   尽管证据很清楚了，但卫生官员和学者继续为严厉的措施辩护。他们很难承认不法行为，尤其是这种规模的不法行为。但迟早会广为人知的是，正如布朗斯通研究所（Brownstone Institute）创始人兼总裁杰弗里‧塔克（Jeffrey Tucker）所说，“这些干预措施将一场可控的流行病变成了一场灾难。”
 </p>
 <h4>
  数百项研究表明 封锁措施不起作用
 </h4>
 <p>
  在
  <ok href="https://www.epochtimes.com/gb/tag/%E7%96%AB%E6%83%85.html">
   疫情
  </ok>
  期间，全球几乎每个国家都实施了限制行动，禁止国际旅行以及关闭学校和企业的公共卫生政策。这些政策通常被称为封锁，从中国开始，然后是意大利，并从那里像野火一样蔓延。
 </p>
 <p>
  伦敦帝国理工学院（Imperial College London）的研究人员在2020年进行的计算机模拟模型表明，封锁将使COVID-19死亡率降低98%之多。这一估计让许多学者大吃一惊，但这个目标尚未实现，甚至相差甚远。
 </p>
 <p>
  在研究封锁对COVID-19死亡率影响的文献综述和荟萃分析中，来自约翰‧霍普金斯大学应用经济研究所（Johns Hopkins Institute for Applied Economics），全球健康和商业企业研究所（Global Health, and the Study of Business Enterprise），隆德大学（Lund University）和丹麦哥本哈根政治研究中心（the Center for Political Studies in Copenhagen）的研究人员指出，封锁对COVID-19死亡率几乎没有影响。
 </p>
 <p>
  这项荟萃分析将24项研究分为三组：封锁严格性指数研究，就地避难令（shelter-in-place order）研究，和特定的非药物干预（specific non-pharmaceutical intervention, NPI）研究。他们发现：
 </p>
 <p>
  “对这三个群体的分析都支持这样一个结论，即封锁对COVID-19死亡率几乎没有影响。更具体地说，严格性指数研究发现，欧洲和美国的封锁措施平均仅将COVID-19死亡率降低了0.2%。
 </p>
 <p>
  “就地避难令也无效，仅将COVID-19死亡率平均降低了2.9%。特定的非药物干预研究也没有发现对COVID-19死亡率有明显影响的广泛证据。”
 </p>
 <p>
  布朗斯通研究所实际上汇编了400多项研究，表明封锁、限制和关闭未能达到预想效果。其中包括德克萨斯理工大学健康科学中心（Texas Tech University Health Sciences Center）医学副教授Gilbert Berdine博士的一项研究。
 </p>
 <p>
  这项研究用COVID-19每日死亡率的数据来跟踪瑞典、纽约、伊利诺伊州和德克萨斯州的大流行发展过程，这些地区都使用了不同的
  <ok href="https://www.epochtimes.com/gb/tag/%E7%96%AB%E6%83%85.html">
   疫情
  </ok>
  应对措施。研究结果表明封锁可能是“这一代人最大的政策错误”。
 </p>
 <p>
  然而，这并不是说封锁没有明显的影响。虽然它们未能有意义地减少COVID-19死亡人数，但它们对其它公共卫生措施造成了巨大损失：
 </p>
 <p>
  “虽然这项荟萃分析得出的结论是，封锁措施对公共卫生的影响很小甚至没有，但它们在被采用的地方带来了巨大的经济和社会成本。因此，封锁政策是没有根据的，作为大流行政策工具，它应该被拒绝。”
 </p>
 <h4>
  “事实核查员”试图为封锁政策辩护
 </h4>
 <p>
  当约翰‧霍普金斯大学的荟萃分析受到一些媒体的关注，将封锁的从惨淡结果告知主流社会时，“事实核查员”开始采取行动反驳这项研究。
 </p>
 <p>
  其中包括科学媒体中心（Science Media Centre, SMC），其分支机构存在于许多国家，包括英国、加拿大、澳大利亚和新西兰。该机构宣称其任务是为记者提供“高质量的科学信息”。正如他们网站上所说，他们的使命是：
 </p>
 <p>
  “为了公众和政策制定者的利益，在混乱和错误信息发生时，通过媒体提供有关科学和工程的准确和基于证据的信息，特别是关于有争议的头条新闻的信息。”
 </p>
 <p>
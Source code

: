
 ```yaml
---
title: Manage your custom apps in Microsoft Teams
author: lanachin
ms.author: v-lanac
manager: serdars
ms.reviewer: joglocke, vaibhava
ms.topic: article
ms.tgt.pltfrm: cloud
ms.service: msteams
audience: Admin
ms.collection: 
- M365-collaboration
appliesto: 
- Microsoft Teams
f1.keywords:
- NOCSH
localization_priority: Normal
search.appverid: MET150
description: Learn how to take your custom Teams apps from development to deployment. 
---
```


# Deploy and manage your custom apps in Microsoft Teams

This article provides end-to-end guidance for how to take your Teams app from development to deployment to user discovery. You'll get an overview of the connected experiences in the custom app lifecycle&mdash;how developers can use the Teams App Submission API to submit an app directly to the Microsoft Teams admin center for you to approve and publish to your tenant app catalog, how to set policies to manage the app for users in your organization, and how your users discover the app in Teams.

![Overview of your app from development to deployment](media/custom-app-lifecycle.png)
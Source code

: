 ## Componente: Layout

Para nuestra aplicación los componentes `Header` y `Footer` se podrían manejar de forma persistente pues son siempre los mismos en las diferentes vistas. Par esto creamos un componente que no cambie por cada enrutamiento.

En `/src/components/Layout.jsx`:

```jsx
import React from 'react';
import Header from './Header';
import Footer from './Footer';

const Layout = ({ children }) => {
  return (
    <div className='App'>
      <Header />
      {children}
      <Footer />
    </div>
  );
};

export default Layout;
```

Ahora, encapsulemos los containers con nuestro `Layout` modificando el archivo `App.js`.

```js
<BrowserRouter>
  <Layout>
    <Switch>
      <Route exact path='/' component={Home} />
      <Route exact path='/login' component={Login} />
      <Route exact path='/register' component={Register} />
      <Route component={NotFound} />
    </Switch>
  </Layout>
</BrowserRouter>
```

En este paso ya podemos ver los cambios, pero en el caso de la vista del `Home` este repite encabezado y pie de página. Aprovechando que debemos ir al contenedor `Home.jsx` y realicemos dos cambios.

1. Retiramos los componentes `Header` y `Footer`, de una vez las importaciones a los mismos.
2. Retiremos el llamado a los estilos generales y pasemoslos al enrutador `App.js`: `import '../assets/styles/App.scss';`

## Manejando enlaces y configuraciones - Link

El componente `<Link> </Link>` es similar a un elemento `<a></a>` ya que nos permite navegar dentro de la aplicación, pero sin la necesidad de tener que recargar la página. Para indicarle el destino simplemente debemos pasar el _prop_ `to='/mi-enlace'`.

______________________________

▶ Task objective
The expected output is every line from the material above where "path" can be found.

▶ Expected answer
      <Route exact path='/' component={Home} />
      <Route exact path='/login' component={Login} />
      <Route exact path='/register' component={Register} />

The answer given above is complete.